## RECORDS PROVIDED

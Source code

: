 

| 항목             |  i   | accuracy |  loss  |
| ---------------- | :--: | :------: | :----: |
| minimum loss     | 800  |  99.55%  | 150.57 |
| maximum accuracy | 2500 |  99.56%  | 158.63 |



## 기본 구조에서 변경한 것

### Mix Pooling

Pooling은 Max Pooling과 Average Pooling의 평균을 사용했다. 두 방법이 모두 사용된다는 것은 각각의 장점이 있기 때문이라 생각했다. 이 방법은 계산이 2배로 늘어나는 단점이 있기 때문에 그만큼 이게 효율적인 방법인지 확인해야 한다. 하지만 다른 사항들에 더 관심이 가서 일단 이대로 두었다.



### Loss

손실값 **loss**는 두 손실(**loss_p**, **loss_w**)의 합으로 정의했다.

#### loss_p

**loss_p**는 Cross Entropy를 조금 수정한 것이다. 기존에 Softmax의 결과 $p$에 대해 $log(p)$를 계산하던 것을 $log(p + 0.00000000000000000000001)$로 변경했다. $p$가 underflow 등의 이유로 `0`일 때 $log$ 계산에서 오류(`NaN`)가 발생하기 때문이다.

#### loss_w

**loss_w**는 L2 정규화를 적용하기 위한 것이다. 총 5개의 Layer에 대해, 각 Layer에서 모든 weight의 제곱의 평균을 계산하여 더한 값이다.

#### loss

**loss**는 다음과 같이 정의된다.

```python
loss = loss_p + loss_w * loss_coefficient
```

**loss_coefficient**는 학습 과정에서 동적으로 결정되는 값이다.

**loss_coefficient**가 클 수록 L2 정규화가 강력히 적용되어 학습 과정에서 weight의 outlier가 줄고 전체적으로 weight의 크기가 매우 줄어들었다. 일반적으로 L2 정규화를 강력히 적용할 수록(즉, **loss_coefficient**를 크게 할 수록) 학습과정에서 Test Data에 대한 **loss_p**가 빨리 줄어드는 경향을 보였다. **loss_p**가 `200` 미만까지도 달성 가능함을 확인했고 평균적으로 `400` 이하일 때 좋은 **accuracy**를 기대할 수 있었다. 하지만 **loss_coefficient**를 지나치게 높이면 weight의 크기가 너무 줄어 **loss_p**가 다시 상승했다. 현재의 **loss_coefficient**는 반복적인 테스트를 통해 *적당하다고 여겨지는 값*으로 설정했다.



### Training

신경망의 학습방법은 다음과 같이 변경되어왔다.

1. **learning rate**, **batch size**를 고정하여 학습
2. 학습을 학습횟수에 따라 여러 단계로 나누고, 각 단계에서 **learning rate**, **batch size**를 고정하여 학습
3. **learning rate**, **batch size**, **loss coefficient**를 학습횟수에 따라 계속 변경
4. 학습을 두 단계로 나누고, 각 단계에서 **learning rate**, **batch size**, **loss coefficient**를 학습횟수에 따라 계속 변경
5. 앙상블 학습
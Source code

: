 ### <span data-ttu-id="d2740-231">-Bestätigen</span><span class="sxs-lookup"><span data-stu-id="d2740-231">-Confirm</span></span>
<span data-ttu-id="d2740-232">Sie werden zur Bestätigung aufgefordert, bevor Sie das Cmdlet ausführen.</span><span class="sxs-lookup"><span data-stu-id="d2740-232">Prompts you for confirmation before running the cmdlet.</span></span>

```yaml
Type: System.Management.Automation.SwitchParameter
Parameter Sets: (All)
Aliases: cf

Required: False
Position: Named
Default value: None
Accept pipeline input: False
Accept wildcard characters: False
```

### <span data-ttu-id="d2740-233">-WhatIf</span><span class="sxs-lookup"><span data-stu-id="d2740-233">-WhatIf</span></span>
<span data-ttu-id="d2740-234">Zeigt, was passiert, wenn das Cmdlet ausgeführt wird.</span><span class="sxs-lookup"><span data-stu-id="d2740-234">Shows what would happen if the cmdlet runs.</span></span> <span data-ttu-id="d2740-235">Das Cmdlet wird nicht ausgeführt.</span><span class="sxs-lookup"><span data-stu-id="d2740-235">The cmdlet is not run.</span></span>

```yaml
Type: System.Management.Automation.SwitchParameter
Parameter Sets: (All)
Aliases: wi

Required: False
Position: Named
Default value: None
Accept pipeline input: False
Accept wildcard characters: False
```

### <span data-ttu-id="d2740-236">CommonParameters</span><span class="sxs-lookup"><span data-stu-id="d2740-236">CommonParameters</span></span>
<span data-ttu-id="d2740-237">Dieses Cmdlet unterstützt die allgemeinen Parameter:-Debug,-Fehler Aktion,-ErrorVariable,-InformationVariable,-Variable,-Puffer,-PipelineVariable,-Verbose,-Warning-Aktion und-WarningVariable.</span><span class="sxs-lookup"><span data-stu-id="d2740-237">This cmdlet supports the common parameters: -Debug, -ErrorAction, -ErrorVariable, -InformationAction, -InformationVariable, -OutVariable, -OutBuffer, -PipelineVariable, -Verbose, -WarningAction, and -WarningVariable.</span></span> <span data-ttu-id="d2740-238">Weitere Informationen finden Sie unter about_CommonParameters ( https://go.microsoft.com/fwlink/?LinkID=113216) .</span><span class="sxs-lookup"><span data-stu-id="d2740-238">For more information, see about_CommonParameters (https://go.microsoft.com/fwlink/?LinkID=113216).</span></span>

## PROBLEM TO SOLVE
Give back exactly the lines of the listing above that run from the line with "#### loss_p" to the line with "동적으로 결정되는 값이다.", inclusive.

## SOLUTION
#### loss_p

**loss_p**는 Cross Entropy를 조금 수정한 것이다. 기존에 Softmax의 결과 $p$에 대해 $log(p)$를 계산하던 것을 $log(p + 0.00000000000000000000001)$로 변경했다. $p$가 underflow 등의 이유로 `0`일 때 $log$ 계산에서 오류(`NaN`)가 발생하기 때문이다.

#### loss_w

**loss_w**는 L2 정규화를 적용하기 위한 것이다. 총 5개의 Layer에 대해, 각 Layer에서 모든 weight의 제곱의 평균을 계산하여 더한 값이다.

#### loss

**loss**는 다음과 같이 정의된다.

```python
loss = loss_p + loss_w * loss_coefficient
```

**loss_coefficient**는 학습 과정에서 동적으로 결정되는 값이다.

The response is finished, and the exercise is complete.